Records supplied:
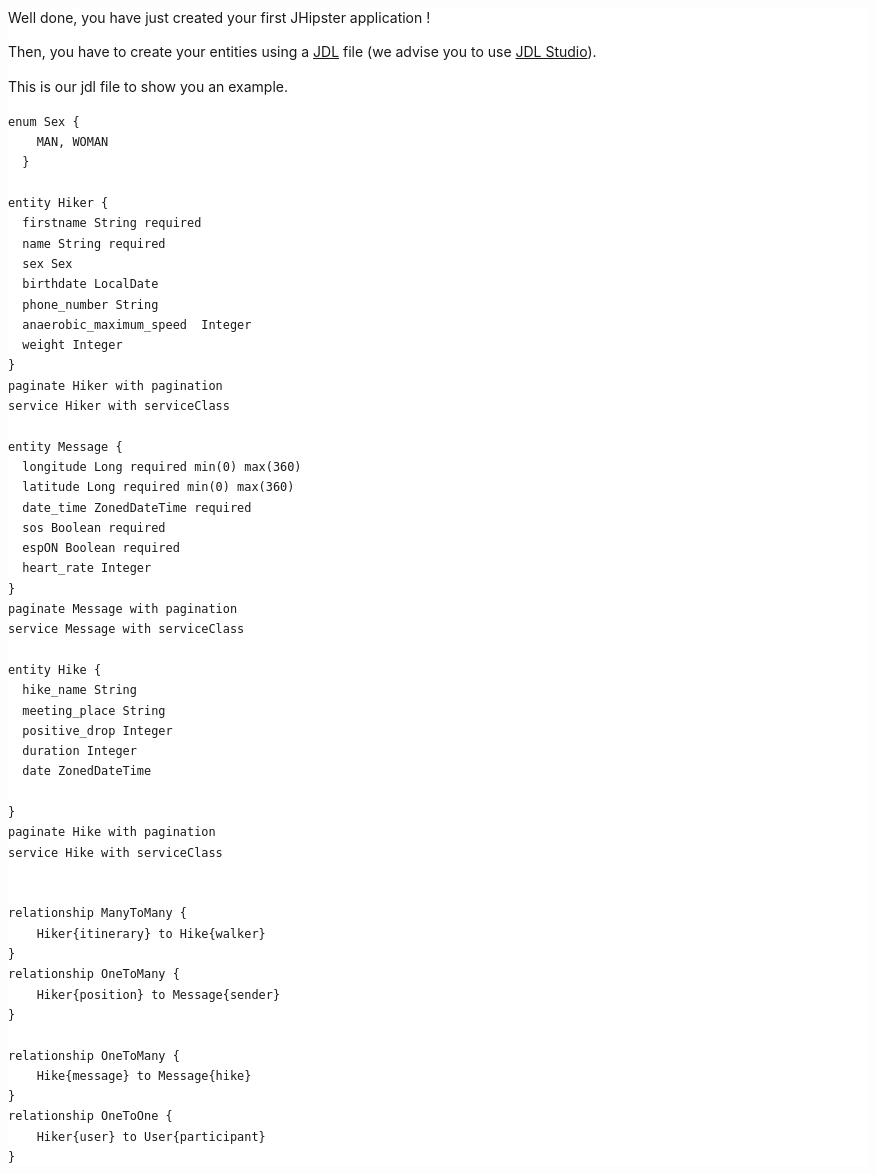 
Well done, you have just created your first JHipster application ! 


Then, you have to create your entities using a [JDL](http://www.jhipster.tech/jdl/) file (we advise you to use [JDL Studio](https://start.jhipster.tech/jdl-studio/)).

This is our jdl file to show you an example. 

``` text
enum Sex {
    MAN, WOMAN
  }

entity Hiker {
  firstname String required
  name String required
  sex Sex
  birthdate LocalDate
  phone_number String
  anaerobic_maximum_speed  Integer
  weight Integer
}
paginate Hiker with pagination
service Hiker with serviceClass

entity Message {
  longitude Long required min(0) max(360)
  latitude Long required min(0) max(360)
  date_time ZonedDateTime required
  sos Boolean required
  espON Boolean required
  heart_rate Integer
}
paginate Message with pagination
service Message with serviceClass

entity Hike {
  hike_name String
  meeting_place String
  positive_drop Integer
  duration Integer
  date ZonedDateTime

}
paginate Hike with pagination
service Hike with serviceClass


relationship ManyToMany {
    Hiker{itinerary} to Hike{walker}
}
relationship OneToMany {
    Hiker{position} to Message{sender}
}

relationship OneToMany {
    Hike{message} to Message{hike}
}
relationship OneToOne {
    Hiker{user} to User{participant}
}

```
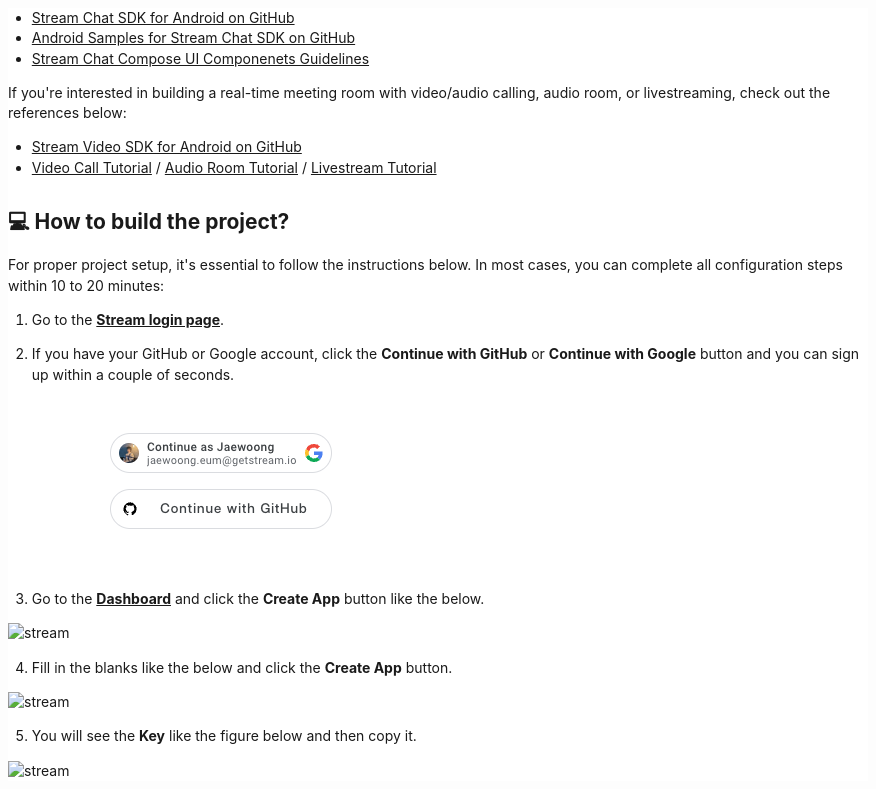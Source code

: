 - [Stream Chat SDK for Android on GitHub](https://github.com/getStream/stream-chat-android)
- [Android Samples for Stream Chat SDK on GitHub](https://github.com/getStream/android-samples)
- [Stream Chat Compose UI Componenets Guidelines](https://getstream.io/chat/docs/sdk/android/compose/overview/)

If you're interested in building a real-time meeting room with video/audio calling, audio room, or livestreaming, check out the references below:

- [Stream Video SDK for Android on GitHub](https://github.com/getstream/stream-video-android)
- [Video Call Tutorial](https://getstream.io/video/docs/android/tutorials/video-calling?utm_source=Github&utm_medium=Jaewoong_OSS&utm_content=Developer&utm_campaign=Github_April2024_Jaewoong_ChatGPT&utm_term=DevRelOss) / [Audio Room Tutorial](https://getstream.io/video/docs/android/tutorials/audio-room?utm_source=Github&utm_medium=Jaewoong_OSS&utm_content=Developer&utm_campaign=Github_April2024_Jaewoong_ChatGPT&utm_term=DevRelOss) / [Livestream Tutorial](https://getstream.io/video/docs/android/tutorials/livestream?utm_source=Github&utm_medium=Jaewoong_OSS&utm_content=Developer&utm_campaign=Github_April2024_Jaewoong_ChatGPT&utm_term=DevRelOss)

## 💻 How to build the project?

For proper project setup, it's essential to follow the instructions below. In most cases, you can complete all configuration steps within 10 to 20 minutes:

1. Go to the __[Stream login page](https://getstream.io/try-for-free?utm_source=Github&utm_medium=Jaewoong_OSS&utm_content=Developer&utm_campaign=Github_April2024_Jaewoong_ChatGPT&utm_term=DevRelOss)__.

2. If you have your GitHub or Google account, click the **Continue with GitHub** or **Continue with Google** button and you can sign up within a couple of seconds. 

![stream](figures/stream0.png)

3. Go to the __[Dashboard](https://dashboard.getstream.io?utm_source=Github&utm_medium=Jaewoong_OSS&utm_content=Developer&utm_campaign=Github_April2024_Jaewoong_ChatGPT&utm_term=DevRelOss)__ and click the **Create App** button like the below.

![stream](figures/stream1.png)

4. Fill in the blanks like the below and click the **Create App** button.

![stream](figures/stream2.png)

5. You will see the **Key** like the figure below and then copy it.

![stream](figures/stream3.png)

Problem statement: Spot the lines above that mention "pagination" and copy them.

Solution to the problem:
paginate Hiker with pagination
paginate Message with pagination
paginate Hike with pagination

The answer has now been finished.